В ЦСКА всю жизнь было так. Всем всё дают, а ребятам, которые в ЦСКА с пелёнок — мне, Валере Минько, Лёхе Гущину, – ничего. Логика у начальства была простая: эти – цеэсковцы, никуда не денутся. В какой-то момент мне это просто надоело. Взыграло самолюбие – тем более что предложения были. Раз вы меня не уважаете, я пошёл. Провёл в «Динамо» два успешных сезона. А как Пал Фёдорович пришёл – вернулся и отыграл в ЦСКА до 1999 года.
— Бесков каким запомнился?— Классный мужик, кто бы что ни говорил. Всегда ухоженный, всегда чётко поставленные задачи, требования. Никаких мелочей не прощал. Держал сумасшедшую дистанцию с игроками. Но мог и пошутить. А мы с ним – нет.

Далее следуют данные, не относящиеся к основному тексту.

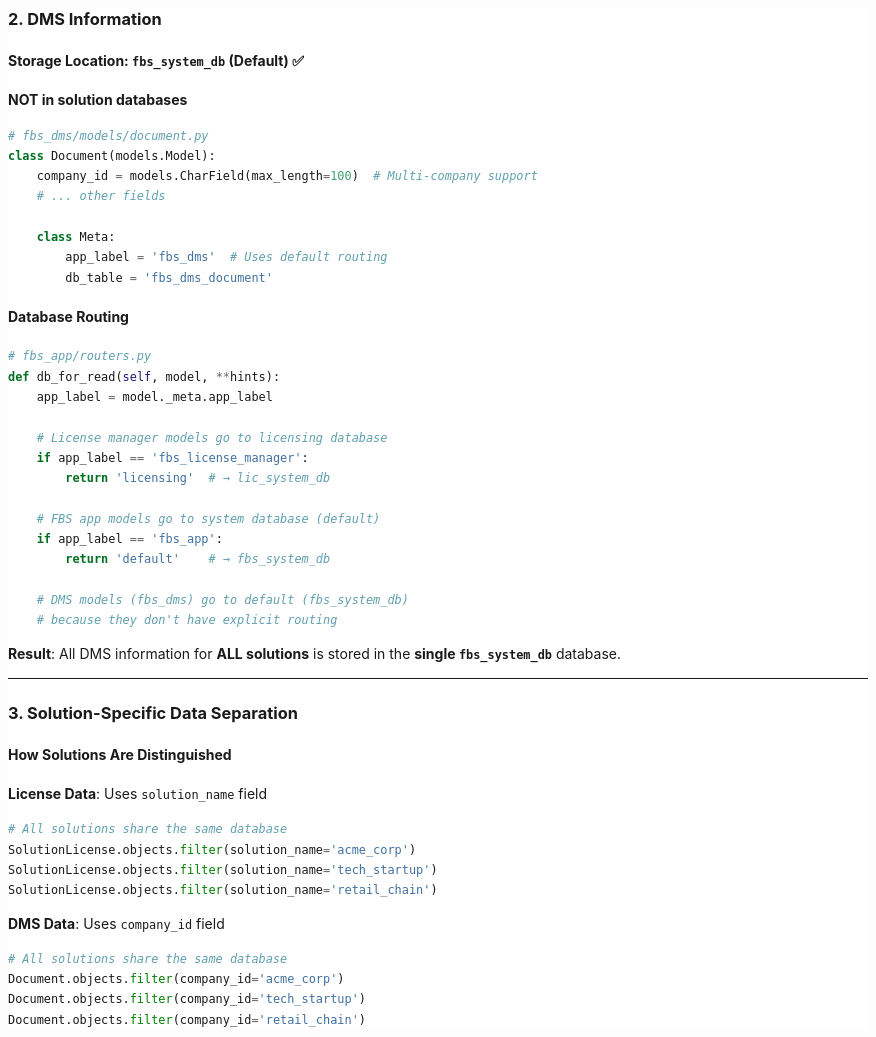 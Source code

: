 ### **2. DMS Information**

#### **Storage Location: `fbs_system_db` (Default)** ✅
**NOT in solution databases**

```python
# fbs_dms/models/document.py
class Document(models.Model):
    company_id = models.CharField(max_length=100)  # Multi-company support
    # ... other fields
    
    class Meta:
        app_label = 'fbs_dms'  # Uses default routing
        db_table = 'fbs_dms_document'
```

#### **Database Routing**
```python
# fbs_app/routers.py
def db_for_read(self, model, **hints):
    app_label = model._meta.app_label
    
    # License manager models go to licensing database
    if app_label == 'fbs_license_manager':
        return 'licensing'  # → lic_system_db
    
    # FBS app models go to system database (default)
    if app_label == 'fbs_app':
        return 'default'    # → fbs_system_db
    
    # DMS models (fbs_dms) go to default (fbs_system_db)
    # because they don't have explicit routing
```

**Result**: All DMS information for **ALL solutions** is stored in the **single `fbs_system_db`** database.

---

### **3. Solution-Specific Data Separation**

#### **How Solutions Are Distinguished**

**License Data**: Uses `solution_name` field
```python
# All solutions share the same database
SolutionLicense.objects.filter(solution_name='acme_corp')
SolutionLicense.objects.filter(solution_name='tech_startup')
SolutionLicense.objects.filter(solution_name='retail_chain')
```

**DMS Data**: Uses `company_id` field
```python
# All solutions share the same database
Document.objects.filter(company_id='acme_corp')
Document.objects.filter(company_id='tech_startup')
Document.objects.filter(company_id='retail_chain')
```
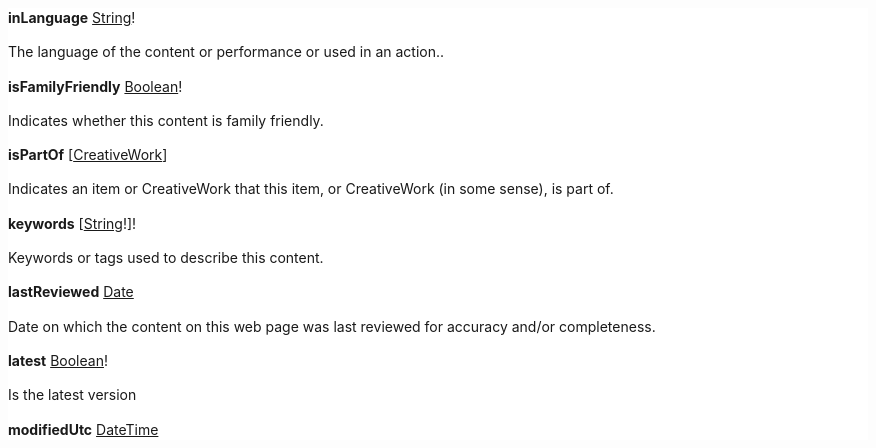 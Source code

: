 </td>
</tr>
<tr>
<td colspan="2" valign="top"><strong>inLanguage</strong></td>
<td valign="top"><a href="#string">String</a>!</td>
<td>

The language of the content or performance or used in an action..

</td>
</tr>
<tr>
<td colspan="2" valign="top"><strong>isFamilyFriendly</strong></td>
<td valign="top"><a href="#boolean">Boolean</a>!</td>
<td>

Indicates whether this content is family friendly.

</td>
</tr>
<tr>
<td colspan="2" valign="top"><strong>isPartOf</strong></td>
<td valign="top">[<a href="#creativework">CreativeWork</a>]</td>
<td>

Indicates an item or CreativeWork that this item, or CreativeWork (in some sense), is part of.

</td>
</tr>
<tr>
<td colspan="2" valign="top"><strong>keywords</strong></td>
<td valign="top">[<a href="#string">String</a>!]!</td>
<td>

Keywords or tags used to describe this content.

</td>
</tr>
<tr>
<td colspan="2" valign="top"><strong>lastReviewed</strong></td>
<td valign="top"><a href="#date">Date</a></td>
<td>

Date on which the content on this web page was last reviewed for accuracy and/or completeness.

</td>
</tr>
<tr>
<td colspan="2" valign="top"><strong>latest</strong></td>
<td valign="top"><a href="#boolean">Boolean</a>!</td>
<td>

Is the latest version

</td>
</tr>
<tr>
<td colspan="2" valign="top"><strong>modifiedUtc</strong></td>
<td valign="top"><a href="#datetime">DateTime</a></td>
<td>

Настолько он в наших глазах был велик – как, собственно, и Пал Фёдорыч…
— О выигранном с «Динамо» Кубке какая память осталась?— Я в принципе там не участвовал – попал в команду к финалу. Мы знали, что «Ротор» заказал ресторан в Москве, что из Волгограда прилетели чиновники – отмечать победу. Нас прямым текстом предупреждали: проиграете. Какая-то политика там шла. На 118-й минуте Веретенников с «точки» пробил в штангу, а в серии пенальти «Динамо» победило. Испортили, получается, людям праздник.
Как раз вчера с Олегом встречались. Вспомнили, как играли. Хороший парень. Не знаю, почему он не попадал в сборную – Веретенников был её достоин.
◊
— У Бескова был забавный помощник – Голодец.— Большой молодец – всегда был с ребятами, в коллективе. Но одевался забавно: пиджак поверх спортивного костюма, на шее свисток, на голове – неизменный петушок… Иногда Адамас Соломонович забывал, что говорил: «Так, ребята, делаем вот это упражнение… Ну вот это… Кенгуру!». – «Какое кенгуру?». – «Как олень!». Упражнение называлось – олений бег…

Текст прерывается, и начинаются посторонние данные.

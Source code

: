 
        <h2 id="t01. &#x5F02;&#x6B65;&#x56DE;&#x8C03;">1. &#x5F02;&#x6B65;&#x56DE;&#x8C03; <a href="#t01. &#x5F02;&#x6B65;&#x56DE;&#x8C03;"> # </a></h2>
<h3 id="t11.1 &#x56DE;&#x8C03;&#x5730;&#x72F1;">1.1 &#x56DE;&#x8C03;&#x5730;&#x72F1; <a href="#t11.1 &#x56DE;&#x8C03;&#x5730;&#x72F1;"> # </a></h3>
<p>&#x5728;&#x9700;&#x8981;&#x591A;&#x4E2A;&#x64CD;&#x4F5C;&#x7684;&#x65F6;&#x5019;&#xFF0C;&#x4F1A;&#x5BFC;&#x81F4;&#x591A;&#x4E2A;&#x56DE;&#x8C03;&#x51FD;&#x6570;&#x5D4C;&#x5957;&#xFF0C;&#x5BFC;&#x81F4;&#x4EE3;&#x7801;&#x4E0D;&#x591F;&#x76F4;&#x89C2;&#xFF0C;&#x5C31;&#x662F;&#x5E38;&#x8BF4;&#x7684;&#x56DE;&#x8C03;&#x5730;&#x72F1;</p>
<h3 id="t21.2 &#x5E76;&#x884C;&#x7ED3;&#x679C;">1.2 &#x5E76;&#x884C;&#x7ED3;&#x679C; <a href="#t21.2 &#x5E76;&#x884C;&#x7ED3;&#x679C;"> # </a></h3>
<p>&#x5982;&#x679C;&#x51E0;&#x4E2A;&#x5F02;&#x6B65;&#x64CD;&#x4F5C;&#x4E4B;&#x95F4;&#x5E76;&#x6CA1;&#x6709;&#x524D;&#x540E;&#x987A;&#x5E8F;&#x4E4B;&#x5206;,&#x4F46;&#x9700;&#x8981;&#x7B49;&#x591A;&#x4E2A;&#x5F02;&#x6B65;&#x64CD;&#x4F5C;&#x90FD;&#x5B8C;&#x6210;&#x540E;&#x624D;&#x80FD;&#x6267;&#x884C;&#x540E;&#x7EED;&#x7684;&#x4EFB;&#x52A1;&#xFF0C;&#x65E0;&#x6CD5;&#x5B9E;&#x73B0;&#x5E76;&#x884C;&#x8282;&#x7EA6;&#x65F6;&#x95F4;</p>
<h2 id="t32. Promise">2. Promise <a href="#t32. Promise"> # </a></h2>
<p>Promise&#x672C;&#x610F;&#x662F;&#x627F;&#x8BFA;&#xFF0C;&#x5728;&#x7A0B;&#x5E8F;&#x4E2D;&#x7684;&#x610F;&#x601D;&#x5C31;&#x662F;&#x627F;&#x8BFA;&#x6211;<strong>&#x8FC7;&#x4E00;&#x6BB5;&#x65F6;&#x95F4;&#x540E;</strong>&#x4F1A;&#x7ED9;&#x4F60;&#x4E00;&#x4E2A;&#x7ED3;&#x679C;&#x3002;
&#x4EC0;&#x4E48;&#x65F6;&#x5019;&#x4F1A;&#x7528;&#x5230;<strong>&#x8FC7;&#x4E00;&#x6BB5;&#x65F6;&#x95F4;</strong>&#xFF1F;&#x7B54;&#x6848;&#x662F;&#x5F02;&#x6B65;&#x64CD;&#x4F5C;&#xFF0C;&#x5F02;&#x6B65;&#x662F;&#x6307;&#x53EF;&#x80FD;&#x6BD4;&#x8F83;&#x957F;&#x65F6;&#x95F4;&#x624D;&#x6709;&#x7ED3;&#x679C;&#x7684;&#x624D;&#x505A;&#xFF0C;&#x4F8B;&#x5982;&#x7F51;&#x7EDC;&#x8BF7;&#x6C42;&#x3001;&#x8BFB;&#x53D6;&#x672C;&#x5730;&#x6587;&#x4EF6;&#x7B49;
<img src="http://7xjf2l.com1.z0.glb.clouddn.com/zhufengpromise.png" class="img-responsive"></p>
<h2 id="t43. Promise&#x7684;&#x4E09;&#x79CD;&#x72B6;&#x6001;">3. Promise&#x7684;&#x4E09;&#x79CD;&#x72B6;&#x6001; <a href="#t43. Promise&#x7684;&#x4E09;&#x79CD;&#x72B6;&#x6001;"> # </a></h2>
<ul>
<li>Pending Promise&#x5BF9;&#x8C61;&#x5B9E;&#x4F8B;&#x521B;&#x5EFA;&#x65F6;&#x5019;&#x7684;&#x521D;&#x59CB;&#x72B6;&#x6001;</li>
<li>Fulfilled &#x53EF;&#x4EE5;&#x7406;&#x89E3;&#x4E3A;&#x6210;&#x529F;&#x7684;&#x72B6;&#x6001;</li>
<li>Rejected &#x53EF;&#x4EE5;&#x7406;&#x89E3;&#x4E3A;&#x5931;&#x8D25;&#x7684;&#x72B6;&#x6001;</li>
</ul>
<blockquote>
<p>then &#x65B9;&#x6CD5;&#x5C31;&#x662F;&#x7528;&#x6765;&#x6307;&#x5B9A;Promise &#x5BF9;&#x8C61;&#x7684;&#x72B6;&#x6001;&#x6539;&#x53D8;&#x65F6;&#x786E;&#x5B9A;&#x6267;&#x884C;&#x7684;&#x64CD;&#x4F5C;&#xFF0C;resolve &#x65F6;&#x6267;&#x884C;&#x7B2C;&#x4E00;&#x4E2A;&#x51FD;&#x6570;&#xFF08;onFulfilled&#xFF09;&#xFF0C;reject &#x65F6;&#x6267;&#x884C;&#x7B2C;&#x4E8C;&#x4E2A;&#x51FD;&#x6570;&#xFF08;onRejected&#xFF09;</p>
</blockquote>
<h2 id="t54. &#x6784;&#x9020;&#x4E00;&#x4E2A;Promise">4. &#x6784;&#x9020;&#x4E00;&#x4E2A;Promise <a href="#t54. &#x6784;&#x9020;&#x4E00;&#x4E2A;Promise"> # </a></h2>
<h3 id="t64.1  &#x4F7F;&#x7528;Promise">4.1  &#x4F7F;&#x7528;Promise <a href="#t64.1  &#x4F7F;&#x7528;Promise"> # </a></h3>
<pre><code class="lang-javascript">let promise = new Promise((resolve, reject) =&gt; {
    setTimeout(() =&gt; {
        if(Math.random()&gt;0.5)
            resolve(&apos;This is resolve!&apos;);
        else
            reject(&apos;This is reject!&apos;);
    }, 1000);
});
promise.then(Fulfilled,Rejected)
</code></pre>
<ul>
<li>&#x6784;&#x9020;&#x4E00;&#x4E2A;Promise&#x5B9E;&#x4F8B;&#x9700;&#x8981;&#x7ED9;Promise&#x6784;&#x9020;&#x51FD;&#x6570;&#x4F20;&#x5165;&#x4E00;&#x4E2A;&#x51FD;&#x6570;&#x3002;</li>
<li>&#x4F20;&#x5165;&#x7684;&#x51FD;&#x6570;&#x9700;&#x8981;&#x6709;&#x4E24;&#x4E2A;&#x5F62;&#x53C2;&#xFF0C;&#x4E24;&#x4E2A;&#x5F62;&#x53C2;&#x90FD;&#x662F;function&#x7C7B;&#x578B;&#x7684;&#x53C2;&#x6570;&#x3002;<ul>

— Весело.— Ещё, помню, даёт установку перед матчем с финнами на Кубок кубков. А он пожилой уже был человек, иностранные фамилии с трудом выговаривал. Тычет ручкой в макет: «Вот здесь у них играет… вратарь». Потом, после паузы: «Здесь играют… защитники, а здесь – полузащитники…». Тут Гущин встаёт: «Адамас Соломонович, а там – два нападающих?!» — «Точно, Лёха!». Про Голодца историй много.
— Давайте.— Готовимся как-то к «Балтике», а у них два брата Аджинджала в составе. Голодец заглядывает в список и рассказывает на установке: «Здесь у них играет Аджинджал. А здесь у них играет… — Пауза. – Тоже Аджинджал! Б…, наверное, брат Аджинджала?!». От Адамаса Соломоновича море позитива исходило. Отличный мужик… Ещё помню, после «Мёльде» история была. Он все подтрунивал над ЦСКА-1998, мол, мы игры покупали. Как ни пересечёмся на футболе: «Ну что, купили игру?» «Да что вы такое говорите, всё сами!», — возмущаюсь. И тут пересекаемся с ним на «Динамо». Я уже не играю за ЦСКА, сижу на трибуне. А он идёт мимо, замечает меня: «Саша! А «Мёльде»-то не купили – и проиграли!». Весь VIP вообще лежал!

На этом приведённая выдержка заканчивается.